This is the mail archive of the
libc-ports@sources.redhat.com
mailing list for the libc-ports project.
Re: [PATCH] sysdeps/arm/armv7/multiarch/memcpy_impl.S: Improve performance.
- From: Will Newton <will dot newton at linaro dot org>
- To: "Joseph S. Myers" <joseph at codesourcery dot com>
- Cc: "libc-ports at sourceware dot org" <libc-ports at sourceware dot org>, Patch Tracking <patches at linaro dot org>
- Date: Fri, 30 Aug 2013 15:56:35 +0100
- Subject: Re: [PATCH] sysdeps/arm/armv7/multiarch/memcpy_impl.S: Improve performance.
- Authentication-results: sourceware.org; auth=none
- References: <520894D5 dot 7060207 at linaro dot org> <Pine dot LNX dot 4 dot 64 dot 1308292353450 dot 1487 at digraph dot polyomino dot org dot uk>
On 30 August 2013 00:58, Joseph S. Myers <joseph@codesourcery.com> wrote:
Hi Joseph,
>> A small change to the entry to the aligned copy loop improves
>> performance slightly on A9 and A15 cores for certain copies.
>
> Could you clarify what you mean by "certain copies"?
Large copies (> 16kB) where the buffers are 4-byte aligned but not
8-byte aligned. I'll respin the patch with an improved description.
> In particular, have you verified that for all three choices in this code
> (NEON, VFP or neither), the code for unaligned copies is at least as fast
> in this case (common 32-bit alignment, but not common 64-bit alignment) as
> the code that would previously have been used in those cases?
Yes, the performance is very similar but slightly better in the NEON
case and approximately unchanged in the others.

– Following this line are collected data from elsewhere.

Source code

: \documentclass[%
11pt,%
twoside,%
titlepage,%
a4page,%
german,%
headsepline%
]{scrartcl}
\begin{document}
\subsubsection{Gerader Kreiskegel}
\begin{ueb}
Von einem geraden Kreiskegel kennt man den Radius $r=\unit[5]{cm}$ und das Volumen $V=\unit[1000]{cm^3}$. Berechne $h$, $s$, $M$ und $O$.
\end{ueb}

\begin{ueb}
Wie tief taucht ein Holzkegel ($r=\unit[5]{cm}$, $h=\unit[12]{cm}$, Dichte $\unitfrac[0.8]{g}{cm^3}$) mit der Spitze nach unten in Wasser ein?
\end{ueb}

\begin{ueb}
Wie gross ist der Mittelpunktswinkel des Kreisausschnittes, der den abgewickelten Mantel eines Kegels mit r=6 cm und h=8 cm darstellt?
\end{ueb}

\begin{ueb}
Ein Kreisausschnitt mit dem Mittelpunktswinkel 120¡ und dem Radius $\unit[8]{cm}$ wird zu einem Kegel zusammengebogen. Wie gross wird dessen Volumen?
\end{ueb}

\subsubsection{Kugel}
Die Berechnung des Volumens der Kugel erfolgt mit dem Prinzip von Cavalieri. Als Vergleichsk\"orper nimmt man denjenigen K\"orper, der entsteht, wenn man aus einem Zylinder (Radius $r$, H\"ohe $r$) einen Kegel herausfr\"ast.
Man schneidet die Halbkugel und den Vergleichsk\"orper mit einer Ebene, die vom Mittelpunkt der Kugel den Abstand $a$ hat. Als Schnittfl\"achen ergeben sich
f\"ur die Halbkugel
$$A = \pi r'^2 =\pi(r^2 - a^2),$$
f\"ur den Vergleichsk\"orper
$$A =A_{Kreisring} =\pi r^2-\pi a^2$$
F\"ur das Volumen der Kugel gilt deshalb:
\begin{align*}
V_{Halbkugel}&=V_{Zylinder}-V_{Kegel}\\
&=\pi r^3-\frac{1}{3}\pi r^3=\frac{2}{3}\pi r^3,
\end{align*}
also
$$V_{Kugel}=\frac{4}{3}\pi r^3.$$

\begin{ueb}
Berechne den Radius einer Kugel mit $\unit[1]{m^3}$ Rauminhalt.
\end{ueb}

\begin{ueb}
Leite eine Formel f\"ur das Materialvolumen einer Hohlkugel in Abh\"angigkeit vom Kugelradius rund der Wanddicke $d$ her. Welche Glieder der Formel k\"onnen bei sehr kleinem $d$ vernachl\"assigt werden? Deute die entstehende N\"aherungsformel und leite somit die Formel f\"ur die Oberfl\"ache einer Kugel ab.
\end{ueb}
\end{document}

> There are various comments regarding alignment, whether stating "LDRD/STRD
> support unaligned word accesses" or referring to the mutual alignment that
> applies for particular code. Does this patch make any of them out of
> date? (If code can now only be reached with common 64-bit alignment, but
> in fact requires only 32-bit alignment, the comment should probably state
> both those things explicitly.)
I've reviewed the comments and they all look ok as far as I can tell.
--
Will Newton
Toolchain Working Group, Linaro